Filter the records down to the lines that hold the word "were", and copy each of those lines.

» **STORED DATA**:
__________________________________________________
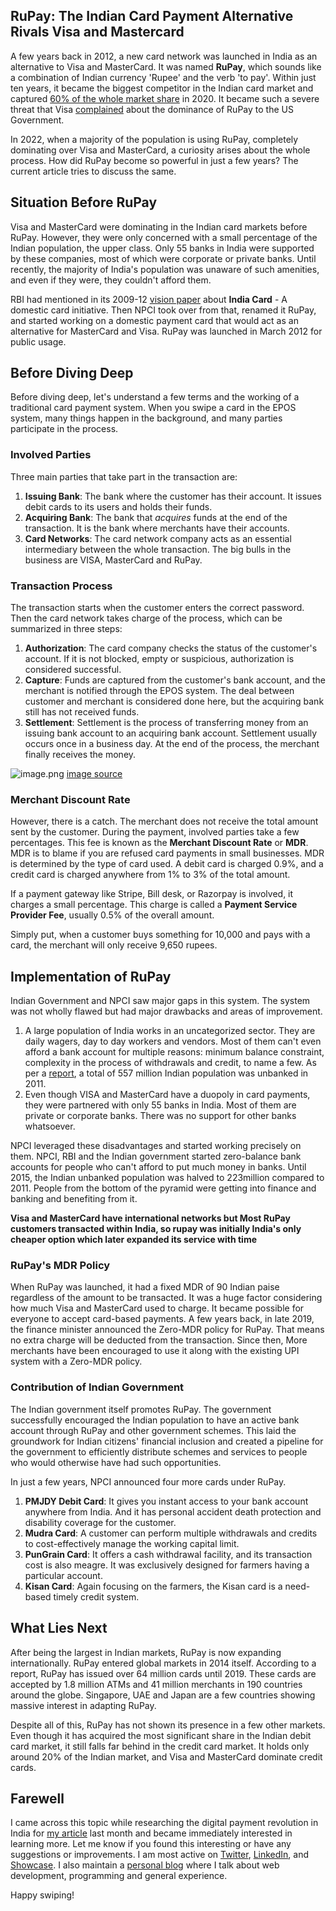 ## RuPay: The Indian Card Payment Alternative Rivals Visa and Mastercard

A few years back in 2012, a new card network was launched in India as an alternative to Visa and MasterCard. It was named **RuPay**, which sounds like a combination of Indian currency 'Rupee' and the verb 'to pay'. Within just ten years, it became the biggest competitor in the Indian card market and captured  [60% of the whole market share](https://www.moneycontrol.com/news/business/why-has-rupay-rattled-visa-and-mastercard-7777841.html) in 2020. It became such a severe threat that Visa [complained](https://www.gadgetsnow.com/tech-news/why-visa-is-complaining-about-rupay-to-the-us-government/articleshow/87972717.cms) about the dominance of RuPay to the US Government.

In 2022, when a majority of the population is using RuPay, completely dominating over Visa and MasterCard, a curiosity arises about the whole process. How did RuPay become so powerful in just a few years? The current article tries to discuss the same.

## Situation Before RuPay

Visa and MasterCard were dominating in the Indian card markets before RuPay. However, they were only concerned with a small percentage of the Indian population, the upper class. Only 55 banks in India were supported by these companies, most of which were corporate or private banks. Until recently, the majority of India's population was unaware of such amenities, and even if they were, they couldn't afford them.

RBI had mentioned in its 2009-12 [vision paper](https://rbidocs.rbi.org.in/rdocs/PublicationReport/Pdfs/VDF16022010.pdf) about **India Card** - A domestic card initiative. Then NPCI took over from that, renamed it RuPay, and started working on a  domestic payment card that would act as an alternative for MasterCard and Visa. RuPay was launched in March 2012 for public usage.

## Before Diving Deep

Before diving deep, let's understand a few terms and the working of a traditional card payment system. When you swipe a card in the EPOS system, many things happen in the background, and many parties participate in the process.

### Involved Parties

Three main parties that take part in the transaction are:

1. **Issuing Bank**: The bank where the customer has their account. It issues debit cards to its users and holds their funds.
2. **Acquiring Bank**: The bank that *acquires* funds at the end of the transaction. It is the bank where merchants have their accounts.
3. **Card Networks**: The card network company acts as an essential intermediary between the whole transaction. The big bulls in the business are VISA, MasterCard and RuPay.

### Transaction Process

The transaction starts when the customer enters the correct password. Then the card network takes charge of the process, which can be summarized in three steps:

1. **Authorization**: The card company checks the status of the customer's account. If it is not blocked, empty or suspicious, authorization is considered successful.
2. **Capture**: Funds are captured from the customer's bank account, and the merchant is notified through the EPOS system. The deal between customer and merchant is considered done here, but the acquiring bank still has not received funds.
3. **Settlement**: Settlement is the process of transferring money from an issuing bank account to an acquiring bank account. Settlement usually occurs once in a business day. At the end of the process, the merchant finally receives the money.

![image.png](https://cdn.hashnode.com/res/hashnode/image/upload/v1650646348790/LiaYglxI5.png)
[image source](https://www.jagoinvestor.com/wp-content/uploads/files/Debit-card-processing.jpg)

### Merchant Discount Rate

However, there is a catch. The merchant does not receive the total amount sent by the customer. During the payment, involved parties take a few percentages. This fee is known as the **Merchant Discount Rate** or **MDR**. MDR is to blame if you are refused card payments in small businesses. MDR is determined by the type of card used. A debit card is charged 0.9%, and a credit card is charged anywhere from 1% to 3% of the total amount.

If a payment gateway like Stripe, Bill desk, or Razorpay is involved, it charges a small percentage. This charge is called a **Payment Service Provider Fee**, usually 0.5% of the overall amount.

Simply put, when a customer buys something for 10,000 and pays with a card, the merchant will only receive 9,650 rupees.

## Implementation of RuPay

Indian Government and NPCI saw major gaps in this system. The system was not wholly flawed but had major drawbacks and areas of improvement.

1. A large population of India works in an uncategorized sector. They are daily wagers, day to day workers and vendors. Most of them can't even afford a bank account for multiple reasons: minimum balance constraint, complexity in the process of withdrawals and credit, to name a few. As per a [report](https://www.ibef.org/news/indias-unbanked-population-halves-to-233-million), a total of 557 million Indian population was unbanked in 2011.
2. Even though VISA and MasterCard have a duopoly in card payments, they were partnered with only 55 banks in India. Most of them are private or corporate banks. There was no support for other banks whatsoever.

NPCI leveraged these disadvantages and started working precisely on them. NPCI, RBI and the Indian government started zero-balance bank accounts for people who can't afford to put much money in banks. Until 2015, the Indian unbanked population was halved to 223million compared to 2011. People from the bottom of the pyramid were getting into finance and banking and benefiting from it.

**Visa and MasterCard have international networks but Most RuPay customers transacted within India, so rupay was initially India's only cheaper option which later expanded its service with time**

### RuPay's MDR Policy

When RuPay was launched, it had a fixed MDR of 90 Indian paise regardless of the amount to be transacted. It was a huge factor considering how much Visa and MasterCard used to charge. It became possible for everyone to accept card-based payments. A few years back, in late 2019, the finance minister announced the Zero-MDR policy for RuPay. That means no extra charge will be deducted from the transaction.
Since then, More merchants have been encouraged to use it along with the existing UPI system with a Zero-MDR policy.

### Contribution of Indian Government

The Indian government itself promotes RuPay. The government successfully encouraged the Indian population to have an active bank account through RuPay and other government schemes. This laid the groundwork for Indian citizens' financial inclusion and created a pipeline for the government to efficiently distribute schemes and services to people who would otherwise have had such opportunities.

In just a few years, NPCI announced four more cards under RuPay.

1. **PMJDY Debit Card**: It gives you instant access to your bank account anywhere from India. And it has personal accident death protection and disability coverage for the customer.
2. **Mudra Card**: A customer can perform multiple withdrawals and credits to cost-effectively manage the working capital limit.
3. **PunGrain Card**: It offers a cash withdrawal facility, and its transaction cost is also meagre. It was exclusively designed for farmers having a particular account.
4. **Kisan Card**: Again focusing on the farmers, the Kisan card is a need-based timely credit system.

## What Lies Next

After being the largest in Indian markets, RuPay is now expanding internationally. RuPay entered global markets in 2014 itself.  According to a report, RuPay has issued over 64 million cards until 2019. These cards are accepted by 1.8 million ATMs and 41 million merchants in 190 countries around the globe. Singapore, UAE and Japan are a few countries showing massive interest in adapting RuPay.

Despite all of this, RuPay has not shown its presence in a few other markets. Even though it has acquired the most significant share in the Indian debit card market, it still falls far behind in the credit card market. It holds only around 20% of the Indian market, and Visa and MasterCard dominate credit cards.

## Farewell

I came across this topic while researching the digital payment revolution in India for [my article](https://hackernoon.com/how-india-revolutionised-its-digital-payment-system) last month and became immediately interested in learning more. Let me know if you found this interesting or have any suggestions or improvements. I am most active on [Twitter](https://twitter.com/clumsy_coder), [LinkedIn](https://www.linkedin.com/in/7JKaushal/), and [Showcase](https://www.showwcase.com/clumsycoder). I also maintain a [personal blog](https://clumsycoder.hashnode.dev/) where I talk about web development, programming and general experience.

Happy swiping!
__________________________________________________
» **SOLUTION FOR THIS TASK**:
Visa and MasterCard were dominating in the Indian card markets before RuPay. However, they were only concerned with a small percentage of the Indian population, the upper class. Only 55 banks in India were supported by these companies, most of which were corporate or private banks. Until recently, the majority of India's population was unaware of such amenities, and even if they were, they couldn't afford them.
2. Even though VISA and MasterCard have a duopoly in card payments, they were partnered with only 55 banks in India. Most of them are private or corporate banks. There was no support for other banks whatsoever.
NPCI leveraged these disadvantages and started working precisely on them. NPCI, RBI and the Indian government started zero-balance bank accounts for people who can't afford to put much money in banks. Until 2015, the Indian unbanked population was halved to 223million compared to 2011. People from the bottom of the pyramid were getting into finance and banking and benefiting from it.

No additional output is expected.